With the emergence of more powerful large language models (LLMs), such as
ChatGPT and GPT-4, in-context learning (ICL) has gained significant prominence
in leveraging these models for specific tasks by utilizing data-label pairs as
precondition prompts. While incorporating demonstrations can greatly enhance
the performance of LLMs across various tasks, it may introduce a new security
concern: attackers can manipulate only the demonstrations without changing the
input to perform an attack. In this paper, we investigate the security concern
of ICL from an adversarial perspective, focusing on the impact of
demonstrations. We propose a novel attack method named advICL, which aims to
manipulate only the demonstration without changing the input to mislead the
models. Our results demonstrate that as the number of demonstrations increases,
the robustness of in-context learning would decrease. Additionally, we also
identify the intrinsic property of the demonstrations is that they can be used
(prepended) with different inputs.
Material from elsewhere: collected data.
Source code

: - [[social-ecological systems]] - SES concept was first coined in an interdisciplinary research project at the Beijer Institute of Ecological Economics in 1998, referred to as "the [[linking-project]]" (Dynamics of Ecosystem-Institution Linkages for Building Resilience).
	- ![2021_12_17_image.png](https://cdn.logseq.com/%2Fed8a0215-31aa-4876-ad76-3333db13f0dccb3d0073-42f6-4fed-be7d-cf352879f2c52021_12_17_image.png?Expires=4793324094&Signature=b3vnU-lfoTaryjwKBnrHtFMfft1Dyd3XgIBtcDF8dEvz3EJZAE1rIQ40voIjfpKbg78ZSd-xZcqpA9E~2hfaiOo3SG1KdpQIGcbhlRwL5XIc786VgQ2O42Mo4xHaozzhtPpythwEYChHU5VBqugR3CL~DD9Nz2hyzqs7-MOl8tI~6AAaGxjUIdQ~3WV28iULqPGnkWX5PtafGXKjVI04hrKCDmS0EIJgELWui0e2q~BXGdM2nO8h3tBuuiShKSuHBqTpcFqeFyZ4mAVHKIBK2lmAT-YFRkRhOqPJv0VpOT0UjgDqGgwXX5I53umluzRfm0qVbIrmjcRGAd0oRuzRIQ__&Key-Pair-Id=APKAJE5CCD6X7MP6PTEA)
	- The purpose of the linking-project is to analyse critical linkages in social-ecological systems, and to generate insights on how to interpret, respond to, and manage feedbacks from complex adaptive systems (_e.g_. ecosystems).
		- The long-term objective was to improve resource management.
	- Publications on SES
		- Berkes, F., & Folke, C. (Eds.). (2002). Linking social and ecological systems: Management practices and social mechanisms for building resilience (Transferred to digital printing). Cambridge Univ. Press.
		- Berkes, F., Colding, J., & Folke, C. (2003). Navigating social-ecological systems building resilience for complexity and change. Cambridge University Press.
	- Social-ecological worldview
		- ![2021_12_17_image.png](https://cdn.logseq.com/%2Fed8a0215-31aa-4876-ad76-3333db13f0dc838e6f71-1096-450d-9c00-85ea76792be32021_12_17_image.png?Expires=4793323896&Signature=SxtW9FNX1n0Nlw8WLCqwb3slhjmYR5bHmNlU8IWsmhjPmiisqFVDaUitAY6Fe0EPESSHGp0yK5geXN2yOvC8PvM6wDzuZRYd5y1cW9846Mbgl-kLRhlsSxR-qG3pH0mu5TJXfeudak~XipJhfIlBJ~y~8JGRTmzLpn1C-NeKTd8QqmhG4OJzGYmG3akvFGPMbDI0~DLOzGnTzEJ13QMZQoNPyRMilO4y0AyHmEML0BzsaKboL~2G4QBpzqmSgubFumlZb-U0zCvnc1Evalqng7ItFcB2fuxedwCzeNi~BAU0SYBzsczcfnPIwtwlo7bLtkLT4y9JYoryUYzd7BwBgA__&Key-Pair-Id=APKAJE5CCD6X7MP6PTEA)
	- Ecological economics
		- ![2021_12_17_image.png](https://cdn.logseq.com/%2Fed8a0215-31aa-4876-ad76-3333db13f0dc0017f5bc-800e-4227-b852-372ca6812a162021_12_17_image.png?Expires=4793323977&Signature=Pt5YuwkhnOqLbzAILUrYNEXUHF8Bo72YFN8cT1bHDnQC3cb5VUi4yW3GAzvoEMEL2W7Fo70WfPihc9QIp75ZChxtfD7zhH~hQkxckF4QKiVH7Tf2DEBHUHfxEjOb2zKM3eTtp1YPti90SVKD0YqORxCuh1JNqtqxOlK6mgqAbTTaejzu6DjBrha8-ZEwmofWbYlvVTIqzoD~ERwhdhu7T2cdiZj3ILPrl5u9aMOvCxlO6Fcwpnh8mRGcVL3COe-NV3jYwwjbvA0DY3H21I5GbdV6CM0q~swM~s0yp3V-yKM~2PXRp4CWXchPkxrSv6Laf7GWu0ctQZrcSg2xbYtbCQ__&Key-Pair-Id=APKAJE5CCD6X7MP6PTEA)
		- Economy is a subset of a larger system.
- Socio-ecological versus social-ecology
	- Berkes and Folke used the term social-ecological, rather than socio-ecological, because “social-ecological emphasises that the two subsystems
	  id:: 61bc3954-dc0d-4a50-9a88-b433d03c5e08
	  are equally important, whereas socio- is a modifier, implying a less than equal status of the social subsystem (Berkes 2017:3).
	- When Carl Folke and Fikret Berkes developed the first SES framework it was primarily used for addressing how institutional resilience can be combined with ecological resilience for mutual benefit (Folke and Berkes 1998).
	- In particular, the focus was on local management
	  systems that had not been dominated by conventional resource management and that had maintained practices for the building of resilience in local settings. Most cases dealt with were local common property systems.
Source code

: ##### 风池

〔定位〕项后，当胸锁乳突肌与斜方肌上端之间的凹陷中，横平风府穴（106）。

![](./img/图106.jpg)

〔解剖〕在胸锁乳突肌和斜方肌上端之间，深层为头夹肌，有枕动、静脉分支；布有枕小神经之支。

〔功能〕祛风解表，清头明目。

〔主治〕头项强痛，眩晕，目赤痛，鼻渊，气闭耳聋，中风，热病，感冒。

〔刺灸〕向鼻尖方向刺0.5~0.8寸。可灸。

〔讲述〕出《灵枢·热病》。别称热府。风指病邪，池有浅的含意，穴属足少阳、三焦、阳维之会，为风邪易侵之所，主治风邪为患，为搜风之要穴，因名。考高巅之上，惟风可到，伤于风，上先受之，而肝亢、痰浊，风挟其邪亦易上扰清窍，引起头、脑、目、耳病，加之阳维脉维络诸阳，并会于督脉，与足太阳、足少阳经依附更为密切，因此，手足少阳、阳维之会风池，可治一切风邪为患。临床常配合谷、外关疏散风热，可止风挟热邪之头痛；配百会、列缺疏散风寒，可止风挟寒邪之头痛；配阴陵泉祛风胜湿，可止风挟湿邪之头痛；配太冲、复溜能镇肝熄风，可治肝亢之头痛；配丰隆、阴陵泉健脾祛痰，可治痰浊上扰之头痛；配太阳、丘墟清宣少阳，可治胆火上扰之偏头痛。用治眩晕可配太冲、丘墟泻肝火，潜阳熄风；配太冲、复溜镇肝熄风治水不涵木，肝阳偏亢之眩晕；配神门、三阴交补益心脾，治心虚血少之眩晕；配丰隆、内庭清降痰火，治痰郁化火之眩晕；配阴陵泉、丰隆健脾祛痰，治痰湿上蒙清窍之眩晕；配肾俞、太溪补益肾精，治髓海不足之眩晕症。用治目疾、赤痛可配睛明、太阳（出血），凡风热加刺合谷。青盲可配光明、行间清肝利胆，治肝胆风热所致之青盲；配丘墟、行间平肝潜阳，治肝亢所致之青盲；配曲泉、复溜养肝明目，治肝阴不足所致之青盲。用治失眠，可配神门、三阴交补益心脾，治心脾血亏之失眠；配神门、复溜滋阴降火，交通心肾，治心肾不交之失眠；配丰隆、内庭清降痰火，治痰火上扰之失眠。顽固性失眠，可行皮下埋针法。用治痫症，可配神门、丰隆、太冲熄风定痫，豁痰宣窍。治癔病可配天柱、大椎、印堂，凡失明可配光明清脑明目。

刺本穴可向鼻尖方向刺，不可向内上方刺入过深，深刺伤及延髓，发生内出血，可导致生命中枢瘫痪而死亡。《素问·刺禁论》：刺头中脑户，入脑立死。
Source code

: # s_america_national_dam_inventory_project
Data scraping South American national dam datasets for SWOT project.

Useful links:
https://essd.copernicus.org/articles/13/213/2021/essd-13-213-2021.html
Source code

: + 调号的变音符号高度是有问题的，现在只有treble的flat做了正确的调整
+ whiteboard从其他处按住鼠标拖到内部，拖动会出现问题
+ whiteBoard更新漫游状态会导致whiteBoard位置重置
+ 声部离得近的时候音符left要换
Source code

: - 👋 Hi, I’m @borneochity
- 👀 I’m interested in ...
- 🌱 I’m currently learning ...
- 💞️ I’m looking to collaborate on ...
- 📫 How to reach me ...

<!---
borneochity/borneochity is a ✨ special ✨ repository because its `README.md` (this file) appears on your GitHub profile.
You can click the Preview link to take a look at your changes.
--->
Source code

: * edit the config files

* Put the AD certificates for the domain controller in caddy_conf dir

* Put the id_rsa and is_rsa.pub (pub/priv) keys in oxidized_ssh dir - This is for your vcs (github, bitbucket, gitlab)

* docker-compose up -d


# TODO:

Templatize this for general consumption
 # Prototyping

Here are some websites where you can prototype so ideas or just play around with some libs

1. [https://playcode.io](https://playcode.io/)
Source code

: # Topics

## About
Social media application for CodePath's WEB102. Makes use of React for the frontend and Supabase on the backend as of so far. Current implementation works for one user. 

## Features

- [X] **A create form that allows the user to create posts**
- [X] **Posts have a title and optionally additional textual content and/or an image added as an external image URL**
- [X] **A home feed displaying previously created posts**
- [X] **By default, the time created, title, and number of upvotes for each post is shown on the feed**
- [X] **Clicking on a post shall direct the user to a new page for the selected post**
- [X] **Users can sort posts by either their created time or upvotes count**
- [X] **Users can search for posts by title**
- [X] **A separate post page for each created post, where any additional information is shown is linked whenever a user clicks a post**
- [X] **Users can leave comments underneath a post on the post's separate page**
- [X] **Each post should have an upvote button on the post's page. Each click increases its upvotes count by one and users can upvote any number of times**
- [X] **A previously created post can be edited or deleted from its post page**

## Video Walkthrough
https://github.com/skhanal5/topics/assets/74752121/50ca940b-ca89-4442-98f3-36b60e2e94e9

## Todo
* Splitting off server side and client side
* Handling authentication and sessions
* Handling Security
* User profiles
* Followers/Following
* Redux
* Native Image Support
As a result, it introduces a more practical
threat model in which an attacker can attack the test input example even
without knowing and manipulating it. To achieve it, we propose the transferable
version of advICL, named Transferable-advICL. Our experiment shows that the
adversarial demonstration generated by Transferable-advICL can successfully
attack the unseen test input examples. We hope that our study reveals the
critical security risks associated with ICL and underscores the need for
extensive research on the robustness of ICL, particularly given its increasing
significance in the advancement of LLMs.